Convex relaxations of integral variational problems: pointwise dual relaxation and sum-of-squares optimization

Abstract: We present a method for finding lower bounds on the global infima of integral variational problems, wherein $\int_\Omega f(x,u(x),\nabla u(x)){\rm d}x$ is minimized over functions $u\colon\Omega\subset\mathbb{R}^n\to\mathbb{R}^m$ satisfying given equality or inequality constraints. Each constraint may be imposed over $\Omega$ or its boundary, either pointwise or in an integral sense. These global minimizations are generally non-convex and intractable.

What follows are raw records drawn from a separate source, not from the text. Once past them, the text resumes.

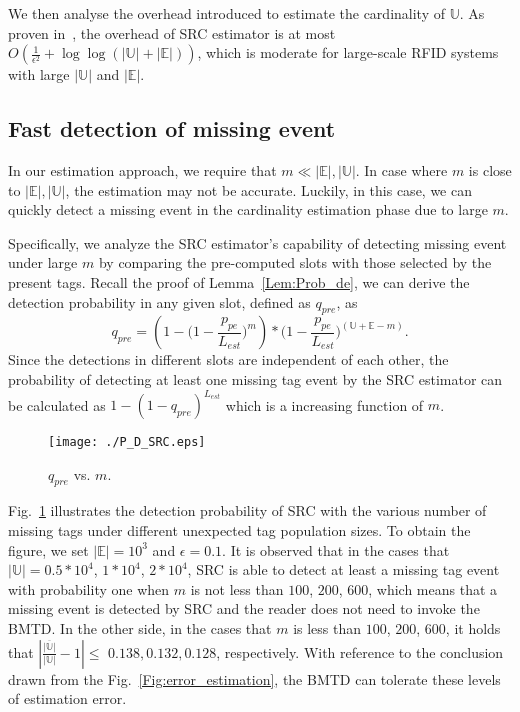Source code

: \documentclass[10pt, twocolumn]{IEEEtran}
\begin{document}
We then analyse the overhead introduced to estimate the cardinality of $\mathbb{U}$. As proven in~\cite{chen2013understanding}, the overhead of SRC estimator is at most $O(\frac{1}{\epsilon^2}+\log\log(|\mathbb{U}|+|\mathbb{E}|))$, which is moderate for large-scale RFID systems with large $|\mathbb{U}|$ and $|\mathbb{E}|$.

\subsection{Fast detection of missing event}

In our estimation approach, we require that $m\ll |\mathbb{E}|, |\mathbb{U}|$. In case where $m$ is close to $|\mathbb{E}|, |\mathbb{U}|$, the estimation may not be accurate. Luckily, in this case, we can quickly detect a missing event in the cardinality estimation phase due to large $m$.

Specifically, we analyze the SRC estimator's capability of detecting missing event under large $m$ by comparing the pre-computed slots with those selected by the present tags. Recall the proof of Lemma~\ref{Lem:Prob_de}, we can derive the detection probability in any given slot, defined as $q_{pre}$, as
\begin{equation}
q_{pre} = \left(1-\big(1-\frac{p_{pe}}{L_{est}}\big)^{m}\right)*
            \Big(1-\frac{p_{pe}}{L_{est}}\Big)^{(\mathbb{U}+\mathbb{E}-m)}.
\end{equation}
Since the detections in different slots are independent of each other, the probability of detecting at least one missing tag event by the SRC estimator can be calculated as $1-(1-q_{pre})^{L_{est}}$ which is a increasing function of $m$.

\begin{figure}[htbp]
\centering
\texttt{[image: ./P\_D\_SRC.eps]}
\caption{$q_{pre}$ vs. $m$.}
\label{Fig:SRC}
\end{figure}

Fig.~\ref{Fig:SRC} illustrates the detection probability of SRC with the various number of missing tags under different unexpected tag population sizes. To obtain the figure, we set $|\mathbb{E}|=10^3$ and $\epsilon=0.1$. It is observed that in the cases that $|\mathbb{U}|=0.5*10^4$, $1*10^4$, $2*10^4$, SRC is able to detect at least a missing tag event with probability one when $m$ is not less than $100$, $200$, $600$, which means that a missing event is detected by SRC and the reader does not need to invoke the BMTD. In the other side, in the cases that $m$ is less than $100$, $200$, $600$, it holds that $|{\frac{\overline{|\mathbb{U}|}}{|\mathbb{U}|}-1}|$$\le$ $0.138,0.132,0.128$, respectively. With reference to the conclusion drawn from the Fig.~\ref{Fig:error_estimation}, the BMTD can tolerate these levels of estimation error.
\end{document}
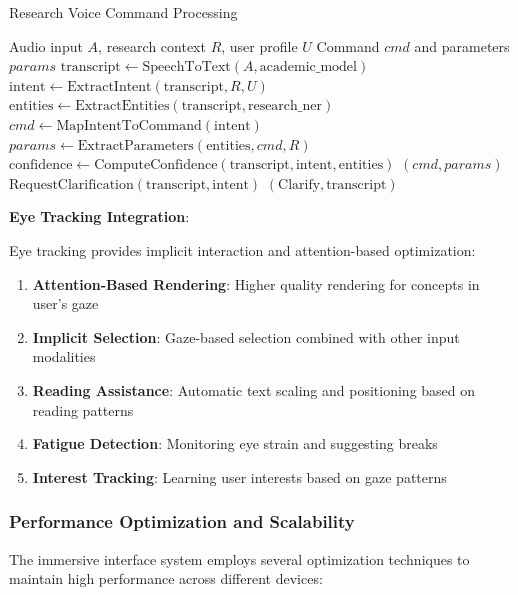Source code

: \documentclass[10pt,twocolumn]{article}
\begin{document}
\begin{algorithm}[H]
\caption{Research Voice Command Processing}
\label{alg:voice_commands}
\begin{algorithmic}[1]
\REQUIRE Audio input $A$, research context $R$, user profile $U$
\ENSURE Command $cmd$ and parameters $params$
\STATE $\text{transcript} \leftarrow \text{SpeechToText}(A, \text{academic\_model})$
\STATE $\text{intent} \leftarrow \text{ExtractIntent}(\text{transcript}, R, U)$
\STATE $\text{entities} \leftarrow \text{ExtractEntities}(\text{transcript}, \text{research\_ner})$
\STATE $cmd \leftarrow \text{MapIntentToCommand}(\text{intent})$
\STATE $params \leftarrow \text{ExtractParameters}(\text{entities}, cmd, R)$
\STATE $\text{confidence} \leftarrow \text{ComputeConfidence}(\text{transcript}, \text{intent}, \text{entities})$
    \RETURN $(cmd, params)$
\ELSE
    \STATE $\text{RequestClarification}(\text{transcript}, \text{intent})$
    \RETURN $(\text{Clarify}, \text{transcript})$
\ENDIF
\end{algorithmic}
\end{algorithm}

\textbf{Eye Tracking Integration}:

Eye tracking provides implicit interaction and attention-based optimization:

\begin{enumerate}
    \item \textbf{Attention-Based Rendering}: Higher quality rendering for concepts in user's gaze
    \item \textbf{Implicit Selection}: Gaze-based selection combined with other input modalities
    \item \textbf{Reading Assistance}: Automatic text scaling and positioning based on reading patterns
    \item \textbf{Fatigue Detection}: Monitoring eye strain and suggesting breaks
    \item \textbf{Interest Tracking}: Learning user interests based on gaze patterns
\end{enumerate}

\subsubsection{Performance Optimization and Scalability}

The immersive interface system employs several optimization techniques to maintain high performance across different devices:
\end{document}
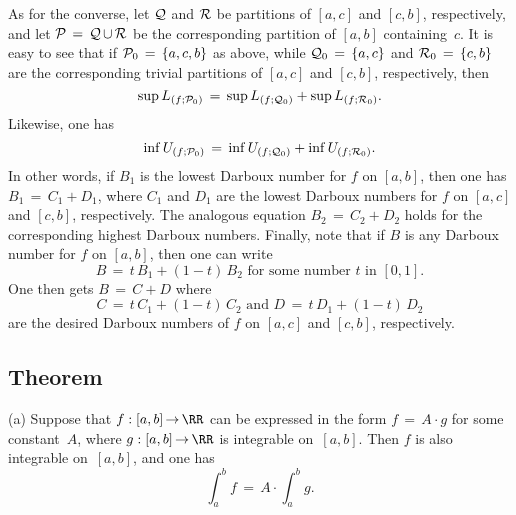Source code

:         As for the converse, let ${\cal Q}$ and ${\cal R}$ be partitions of $[a,c]$ and $[c,b]$, 
    respectively,
    and let ${\cal P} \,=\, {\cal Q}\,{\cup}\,{\cal R}$ be the corresponding partition of $[a,b]$ containing~$c$.
    It is easy to see that if ${\cal P}_{0} \,=\, \{a,c,b\}$ as above, while ${\cal Q}_{0} \,=\, \{a,c\}$ and ${\cal R}_{0} \,=\, \{c,b\}$ are the corresponding trivial partitions of $[a,c]$ and $[c,b]$, 
    respectively, then
        \begin{displaymath}
        {\sup}\,L_{(f;{\cal P}_{0})}
         \,=\, 
        {\sup}\,L_{(f;{\cal Q}_{0})}
    +
        {\sup}\,L_{(f;{\cal R}_{0})}.
        \end{displaymath}
    Likewise, one has
        \begin{displaymath}
        {\inf}\,U_{(f;{\cal P}_{0})}
         \,=\, 
        {\inf}\,U_{(f;{\cal Q}_{0})}
    +
        {\inf}\,U_{(f;{\cal R}_{0})}.
        \end{displaymath}
    In other words, if $B_{1}$ is the lowest Darboux number for $f$ on $[a,b]$, then one has
    $B_{1} \,=\, C_{1} + D_{1}$, where $C_{1}$ and $D_{1}$ are the lowest Darboux numbers for $f$ on $[a,c]$ and $[c,b]$, respectively.
    The analogous equation $B_{2} \,=\, C_{2} + D_{2}$ holds for the corresponding highest Darboux numbers.
    Finally, note that if $B$ is any Darboux number for $f$ on $[a,b]$, then one can write
        \begin{displaymath}
        B \,=\, t\,B_{1} + (1-t)\,B_{2} \mbox{ for some number $t$ in $[0,1]$}.
        \end{displaymath}
    One then gets $B \,=\, C+D$ where
        \begin{displaymath}
        C \,=\, t\,C_{1} + (1-t)\,C_{2}
    \mbox{ and }
        D \,=\, t\,D_{1} + (1-t)\,D_{2}
        \end{displaymath}
    are the desired Darboux numbers of $f$ on $[a,c]$ and $[c,b]$, respectively.

\VV

        \subsection{\small{{\bf Theorem}}}
        \label{ThmH25.20}

\V

\hspace*{\parindent}(a) Suppose that $f:[a,b] \,{\rightarrow}\, {\RR}$ can be expressed in the form $f \,=\, A{\cdot}g$ for some constant~$A$, where $g:[a,b] \,{\rightarrow}\, {\RR}$ is integrable on~$[a,b]$.
    Then $f$ is also integrable on~$[a,b]$, and one has
        \begin{displaymath}
        \int_{a}^{b} f \,=\, A{\cdot}\int_{a}^{b} g.
        \end{displaymath}
\V

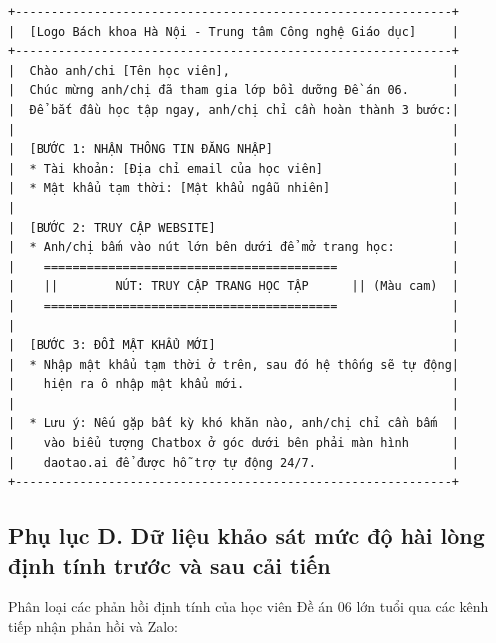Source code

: \begingroup
\fontsize{10}{12}\selectfont
\begin{verbatim}
+-------------------------------------------------------------+
|  [Logo Bách khoa Hà Nội - Trung tâm Công nghệ Giáo dục]     |
+-------------------------------------------------------------+
|  Chào anh/chi [Tên học viên],                               |
|  Chúc mừng anh/chị đã tham gia lớp bồi dưỡng Đề án 06.      |
|  Để bắt đầu học tập ngay, anh/chị chỉ cần hoàn thành 3 bước:|
|                                                             |
|  [BƯỚC 1: NHẬN THÔNG TIN ĐĂNG NHẬP]                         |
|  * Tài khoản: [Địa chỉ email của học viên]                  |
|  * Mật khẩu tạm thời: [Mật khẩu ngẫu nhiên]                 |
|                                                             |
|  [BƯỚC 2: TRUY CẬP WEBSITE]                                 |
|  * Anh/chị bấm vào nút lớn bên dưới để mở trang học:        |
|    =========================================                |
|    ||        NÚT: TRUY CẬP TRANG HỌC TẬP      || (Màu cam)  |
|    =========================================                |
|                                                             |
|  [BƯỚC 3: ĐỔI MẬT KHẨU MỚI]                                 |
|  * Nhập mật khẩu tạm thời ở trên, sau đó hệ thống sẽ tự động|
|    hiện ra ô nhập mật khẩu mới.                             |
|                                                             |
|  * Lưu ý: Nếu gặp bất kỳ khó khăn nào, anh/chị chỉ cần bấm  |
|    vào biểu tượng Chatbox ở góc dưới bên phải màn hình      |
|    daotao.ai để được hỗ trợ tự động 24/7.                   |
+-------------------------------------------------------------+
\end{verbatim}
\endgroup

\subsection*{Phụ lục D. Dữ liệu khảo sát mức độ hài lòng định tính trước và sau cải tiến}

Phân loại các phản hồi định tính của học viên Đề án 06 lớn tuổi qua các kênh tiếp nhận phản hồi và Zalo:

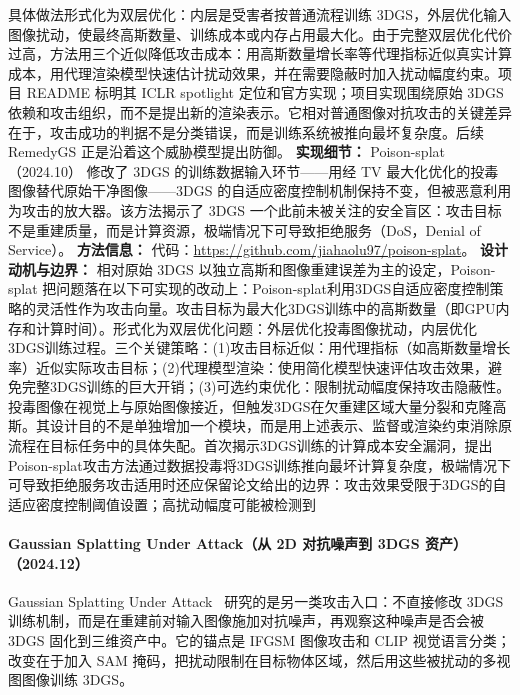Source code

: 具体做法形式化为双层优化：内层是受害者按普通流程训练 3DGS，外层优化输入图像扰动，使最终高斯数量、训练成本或内存占用最大化。由于完整双层优化代价过高，方法用三个近似降低攻击成本：用高斯数量增长率等代理指标近似真实计算成本，用代理渲染模型快速估计扰动效果，并在需要隐蔽时加入扰动幅度约束。项目 README 标明其 ICLR spotlight 定位和官方实现；项目实现围绕原始 3DGS 依赖和攻击组织，而不是提出新的渲染表示。它相对普通图像对抗攻击的关键差异在于，攻击成功的判据不是分类错误，而是训练系统被推向最坏复杂度。后续 RemedyGS 正是沿着这个威胁模型提出防御。
\textbf{实现细节：} Poison-splat（2024.10） 修改了 3DGS 的训练数据输入环节——用经 TV 最大化优化的投毒图像替代原始干净图像——3DGS 的自适应密度控制机制保持不变，但被恶意利用为攻击的放大器。该方法揭示了 3DGS 一个此前未被关注的安全盲区：攻击目标不是重建质量，而是计算资源，极端情况下可导致拒绝服务（DoS，Denial of Service）。
\textbf{方法信息：} 代码：\url{https://github.com/jiahaolu97/poison-splat}。
\textbf{设计动机与边界：} 相对原始 3DGS 以独立高斯和图像重建误差为主的设定，Poison-splat 把问题落在以下可实现的改动上：Poison-splat利用3DGS自适应密度控制策略的灵活性作为攻击向量。攻击目标为最大化3DGS训练中的高斯数量（即GPU内存和计算时间）。形式化为双层优化问题：外层优化投毒图像扰动，内层优化3DGS训练过程。三个关键策略：(1)攻击目标近似：用代理指标（如高斯数量增长率）近似实际攻击目标；(2)代理模型渲染：使用简化模型快速评估攻击效果，避免完整3DGS训练的巨大开销；(3)可选约束优化：限制扰动幅度保持攻击隐蔽性。投毒图像在视觉上与原始图像接近，但触发3DGS在欠重建区域大量分裂和克隆高斯。其设计目的不是单独增加一个模块，而是用上述表示、监督或渲染约束消除原流程在目标任务中的具体失配。首次揭示3DGS训练的计算成本安全漏洞，提出Poison-splat攻击方法通过数据投毒将3DGS训练推向最坏计算复杂度，极端情况下可导致拒绝服务攻击适用时还应保留论文给出的边界：攻击效果受限于3DGS的自适应密度控制阈值设置；高扰动幅度可能被检测到
\paragraph{Gaussian Splatting Under Attack（从 2D 对抗噪声到 3DGS 资产）（2024.12）}
Gaussian Splatting Under Attack~\cite{2412_02803} 研究的是另一类攻击入口：不直接修改 3DGS 训练机制，而是在重建前对输入图像施加对抗噪声，再观察这种噪声是否会被 3DGS 固化到三维资产中。它的锚点是 IFGSM 图像攻击和 CLIP 视觉语言分类；改变在于加入 SAM 掩码，把扰动限制在目标物体区域，然后用这些被扰动的多视图图像训练 3DGS。

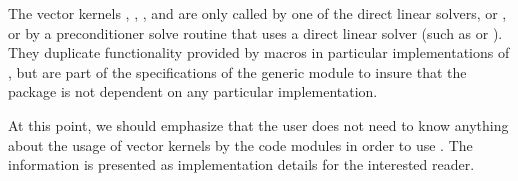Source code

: The vector kernels , , , and
 are only called by one of the {\cvode} direct linear solvers, 
{\cvdense} or {\cvband}, or by a preconditioner solve routine that uses a 
direct linear solver (such as {\cvbandpre}  or {\cvbbdpre}). They duplicate 
functionality provided by macros in particular implementations of {\nvector},
but are part of the specifications of the generic {\nvector} module to insure 
that the {\cvode} package is not dependent on any particular {\nvector} implementation.

At this point, we should emphasize that the {\cvode} user does not need to know 
anything about the usage of vector kernels by the {\cvode} code modules in order 
to use {\cvode}. The information is presented as implementation details for the 
interested reader.

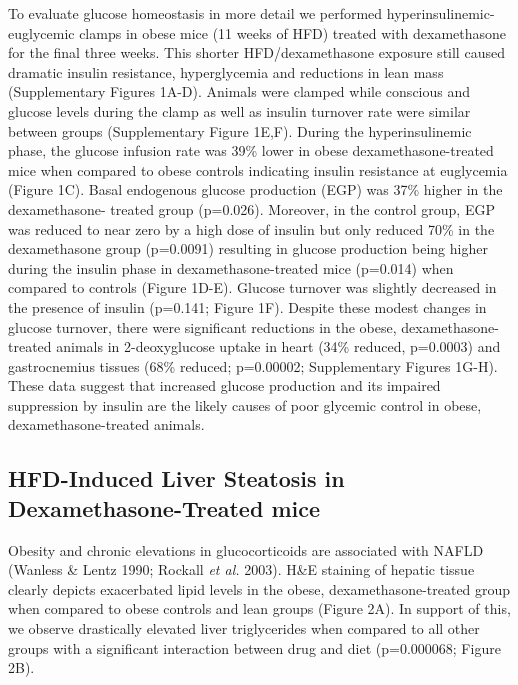 \documentclass[11pt]{article} %
\begin{document}
To evaluate glucose homeostasis in more detail we performed
hyperinsulinemic-euglycemic clamps in obese mice (11 weeks of HFD)
treated with dexamethasone for the final three weeks. This shorter
HFD/dexamethasone exposure still caused dramatic insulin resistance,
hyperglycemia and reductions in lean mass (Supplementary Figures 1A-D).
Animals were clamped while conscious and glucose levels during the clamp
as well as insulin turnover rate were similar between groups
(Supplementary Figure 1E,F). During the hyperinsulinemic phase, the
glucose infusion rate was 39\% lower in obese dexamethasone-treated mice
when compared to obese controls indicating insulin resistance at
euglycemia (Figure 1C). Basal endogenous glucose production (EGP) was
37\% higher in the dexamethasone- treated group (p=0.026). Moreover, in
the control group, EGP was reduced to near zero by a high dose of
insulin but only reduced 70\% in the dexamethasone group (p=0.0091)
resulting in glucose production being higher during the insulin phase in
dexamethasone-treated mice (p=0.014) when compared to controls (Figure
1D-E). Glucose turnover was slightly decreased in the presence of
insulin (p=0.141; Figure 1F). Despite these modest changes in glucose
turnover, there were significant reductions in the obese,
dexamethasone-treated animals in 2-deoxyglucose uptake in heart (34\%
reduced, p=0.0003) and gastrocnemius tissues (68\% reduced; p=0.00002;
Supplementary Figures 1G-H). These data suggest that increased glucose
production and its impaired suppression by insulin are the likely causes
of poor glycemic control in obese, dexamethasone-treated animals.

\subsection*{HFD-Induced Liver Steatosis in Dexamethasone-Treated
mice}

Obesity and chronic elevations in glucocorticoids are associated with
NAFLD (Wanless \& Lentz 1990; Rockall \emph{et al.} 2003). H\&E staining
of hepatic tissue clearly depicts exacerbated lipid levels in the obese,
dexamethasone-treated group when compared to obese controls and lean
groups (Figure 2A). In support of this, we observe drastically elevated
liver triglycerides when compared to all other groups with a significant
interaction between drug and diet (p=0.000068; Figure 2B).
\end{document}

We formulate a particular convex maximization, here called the pointwise dual relaxation (PDR), whose supremum is a lower bound on the infimum of the original problem. The PDR can be derived by dualizing and relaxing the original problem; its constraints are pointwise equalities or inequalities over finite-dimensional sets, rather than over infinite-dimensional function spaces. When the original minimization can be specified by polynomial functions of $(x,u,\nabla u)$, the PDR can be further relaxed by replacing pointwise inequalities with polynomial sum-of-squares (SOS) conditions. The resulting SOS program is computationally tractable when the dimensions $m,n$ and number of constraints are not too large. The framework presented here generalizes an approach of Valmorbida, Ahmadi, and Papachristodoulou (IEEE Trans. Automat. Contr., 61:1649--1654, 2016). We prove that the optimal lower bound given by the PDR is sharp for several classes of problems, whose special cases include leading eigenvalues of Sturm-Liouville problems and optimal constants of Poincar\'e inequalities. For these same classes, we prove that SOS relaxations of the PDR converge to the sharp lower bound as polynomial degrees are increased. Convergence of SOS computations in practice is illustrated for several examples.